The Regulatory Nasty-Gram

Banking regulators may issue one of several types of letters critical of bank management. Directors might expect the following from their new regulatory pen pal depending on the extent of the mess:

               Informal comment in a report of periodic examination.

               Commitment letter by the bank promising specific correction of violations of bank directors. 

               Formal recommendation as part of a separate memorandum of  understanding. This letter is often issued following a bank examination that exposed one or more specific deficiencies in management, such as violation of anti-money laundering regulations, poor controls and policies, or prescribed actions to address specific problems such as specific large problem loans.

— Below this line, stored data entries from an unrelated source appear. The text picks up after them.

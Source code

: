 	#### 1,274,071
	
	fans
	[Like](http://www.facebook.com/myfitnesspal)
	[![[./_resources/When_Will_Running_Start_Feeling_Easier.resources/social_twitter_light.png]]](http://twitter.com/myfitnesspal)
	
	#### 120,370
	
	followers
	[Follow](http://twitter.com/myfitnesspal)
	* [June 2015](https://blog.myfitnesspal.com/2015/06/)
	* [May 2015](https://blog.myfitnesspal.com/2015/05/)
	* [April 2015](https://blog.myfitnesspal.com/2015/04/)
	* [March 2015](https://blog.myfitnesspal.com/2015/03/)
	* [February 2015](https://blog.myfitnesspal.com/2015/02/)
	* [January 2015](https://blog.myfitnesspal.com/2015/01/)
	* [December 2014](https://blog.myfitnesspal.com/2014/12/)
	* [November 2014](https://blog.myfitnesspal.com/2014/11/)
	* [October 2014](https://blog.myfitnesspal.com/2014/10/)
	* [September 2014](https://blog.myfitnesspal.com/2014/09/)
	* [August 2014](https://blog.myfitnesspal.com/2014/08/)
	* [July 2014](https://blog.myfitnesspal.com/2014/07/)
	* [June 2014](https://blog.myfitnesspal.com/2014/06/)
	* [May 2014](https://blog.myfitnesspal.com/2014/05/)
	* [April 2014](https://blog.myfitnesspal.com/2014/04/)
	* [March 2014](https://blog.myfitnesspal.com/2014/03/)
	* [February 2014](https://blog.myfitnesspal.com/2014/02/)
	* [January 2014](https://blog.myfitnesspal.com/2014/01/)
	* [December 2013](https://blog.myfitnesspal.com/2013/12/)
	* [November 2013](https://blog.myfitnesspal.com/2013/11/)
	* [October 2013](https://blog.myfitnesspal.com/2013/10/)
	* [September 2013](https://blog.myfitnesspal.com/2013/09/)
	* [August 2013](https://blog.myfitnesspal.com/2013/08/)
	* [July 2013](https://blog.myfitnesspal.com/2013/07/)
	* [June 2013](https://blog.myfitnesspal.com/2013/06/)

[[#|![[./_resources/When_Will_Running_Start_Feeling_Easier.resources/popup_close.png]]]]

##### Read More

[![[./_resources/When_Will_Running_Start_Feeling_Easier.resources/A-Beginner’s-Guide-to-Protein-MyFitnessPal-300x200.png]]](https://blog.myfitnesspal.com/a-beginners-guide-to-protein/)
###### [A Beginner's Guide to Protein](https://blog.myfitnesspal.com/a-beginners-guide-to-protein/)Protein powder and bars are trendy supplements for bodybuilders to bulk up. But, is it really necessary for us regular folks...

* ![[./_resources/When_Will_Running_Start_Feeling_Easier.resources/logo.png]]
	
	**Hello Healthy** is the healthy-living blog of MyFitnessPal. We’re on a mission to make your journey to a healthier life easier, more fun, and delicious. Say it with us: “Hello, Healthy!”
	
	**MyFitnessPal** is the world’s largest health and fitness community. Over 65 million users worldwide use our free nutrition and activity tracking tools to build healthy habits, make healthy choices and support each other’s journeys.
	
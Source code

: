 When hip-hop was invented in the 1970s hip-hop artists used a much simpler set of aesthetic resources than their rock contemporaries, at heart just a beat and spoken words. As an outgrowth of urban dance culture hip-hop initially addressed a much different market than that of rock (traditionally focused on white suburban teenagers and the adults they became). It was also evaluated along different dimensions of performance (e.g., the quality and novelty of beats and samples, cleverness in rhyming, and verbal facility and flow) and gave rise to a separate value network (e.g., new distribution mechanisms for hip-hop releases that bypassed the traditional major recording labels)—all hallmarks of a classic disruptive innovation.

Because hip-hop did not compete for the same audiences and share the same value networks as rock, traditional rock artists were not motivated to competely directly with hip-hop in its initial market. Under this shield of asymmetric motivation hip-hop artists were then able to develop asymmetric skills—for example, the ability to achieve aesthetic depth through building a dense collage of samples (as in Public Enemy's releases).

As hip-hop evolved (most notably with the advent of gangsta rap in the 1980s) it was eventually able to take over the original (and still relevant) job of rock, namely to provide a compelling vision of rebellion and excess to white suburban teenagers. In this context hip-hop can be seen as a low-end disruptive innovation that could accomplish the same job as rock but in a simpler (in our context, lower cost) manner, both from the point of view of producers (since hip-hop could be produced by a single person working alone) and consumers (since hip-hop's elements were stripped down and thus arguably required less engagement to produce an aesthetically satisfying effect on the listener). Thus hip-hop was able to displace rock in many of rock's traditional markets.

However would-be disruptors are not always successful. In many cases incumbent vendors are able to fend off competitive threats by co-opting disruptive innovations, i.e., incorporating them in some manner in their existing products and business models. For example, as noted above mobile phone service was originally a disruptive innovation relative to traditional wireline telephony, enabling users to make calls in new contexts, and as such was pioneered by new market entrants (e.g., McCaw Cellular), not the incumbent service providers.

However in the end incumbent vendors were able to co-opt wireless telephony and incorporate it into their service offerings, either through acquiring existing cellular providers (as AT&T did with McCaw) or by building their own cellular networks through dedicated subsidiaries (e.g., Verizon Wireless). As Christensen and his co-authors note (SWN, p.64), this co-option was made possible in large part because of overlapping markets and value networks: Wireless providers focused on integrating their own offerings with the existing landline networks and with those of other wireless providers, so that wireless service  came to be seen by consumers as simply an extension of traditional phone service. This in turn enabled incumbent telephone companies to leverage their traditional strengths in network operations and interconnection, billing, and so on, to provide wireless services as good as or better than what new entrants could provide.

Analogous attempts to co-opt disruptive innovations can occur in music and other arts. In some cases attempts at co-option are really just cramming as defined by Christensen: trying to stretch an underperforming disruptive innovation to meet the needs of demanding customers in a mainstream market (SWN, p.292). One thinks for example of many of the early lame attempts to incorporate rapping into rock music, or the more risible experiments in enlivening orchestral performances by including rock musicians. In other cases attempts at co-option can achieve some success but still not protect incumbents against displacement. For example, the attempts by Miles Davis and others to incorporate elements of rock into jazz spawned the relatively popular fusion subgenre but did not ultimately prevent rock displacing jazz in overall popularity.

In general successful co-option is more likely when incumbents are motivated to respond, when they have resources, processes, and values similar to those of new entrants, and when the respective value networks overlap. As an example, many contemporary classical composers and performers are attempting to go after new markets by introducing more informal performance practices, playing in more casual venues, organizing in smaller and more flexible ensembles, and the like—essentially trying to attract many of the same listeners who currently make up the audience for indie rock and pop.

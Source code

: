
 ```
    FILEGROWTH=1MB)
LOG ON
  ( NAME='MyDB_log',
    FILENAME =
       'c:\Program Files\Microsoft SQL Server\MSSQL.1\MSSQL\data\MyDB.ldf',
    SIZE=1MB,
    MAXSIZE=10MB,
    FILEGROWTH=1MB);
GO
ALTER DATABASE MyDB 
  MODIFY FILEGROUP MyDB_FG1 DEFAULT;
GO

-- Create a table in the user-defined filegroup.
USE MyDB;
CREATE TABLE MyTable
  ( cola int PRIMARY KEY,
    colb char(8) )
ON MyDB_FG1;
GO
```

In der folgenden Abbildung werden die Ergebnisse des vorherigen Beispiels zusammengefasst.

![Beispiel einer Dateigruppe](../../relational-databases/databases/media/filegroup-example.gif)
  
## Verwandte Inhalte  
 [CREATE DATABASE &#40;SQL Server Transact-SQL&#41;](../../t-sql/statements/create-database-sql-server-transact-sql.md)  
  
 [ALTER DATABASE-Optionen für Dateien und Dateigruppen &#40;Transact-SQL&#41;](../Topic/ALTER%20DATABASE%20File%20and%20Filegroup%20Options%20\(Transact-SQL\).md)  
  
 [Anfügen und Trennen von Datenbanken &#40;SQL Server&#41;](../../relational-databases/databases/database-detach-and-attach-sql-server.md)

               A very formal and often very public cease and desist order. This letter is an order from a bank regulator demanding that the bank either cease engaging in a particular action, or more commonly, impose deadlines for correcting specific and significant problems. These cease and desist orders are occasionally publicized by the regulators to make an example out of a non-compliant bank.

Capital Directives

Regulators might issue an order that the bank management, including its directors, raise equity for an undercapitalized bank. These orders may specify the amounts and timing of capital to be raised. In the case of a community bank where the directors are often also significant shareholders, these directives are thinly veiled demands for the directors to personally invest more money in the bank. Failing a director infusion of cash, the regulators might threaten to hold the directors personally liable for money lost by the bank.

All Is Not Lost

Despite the parade of theoretical horribles, the vast majority of banks remain stable, and therefore the vast majority of directors remain safe. The problem is not the frequency of failure, but the magnitude. In the very unlikely event that the bank suffers financial disaster, or the directors and management fail to communicate, then directors will face the prospect of personal liability. However, a director may conscientiously study policies and procedures, and diligently prepare for and attend almost all the director and committee meetings. If so, the director need only glance at legal liability in the rear view mirror, while focusing on the challenges and opportunities of the bank that lie ahead.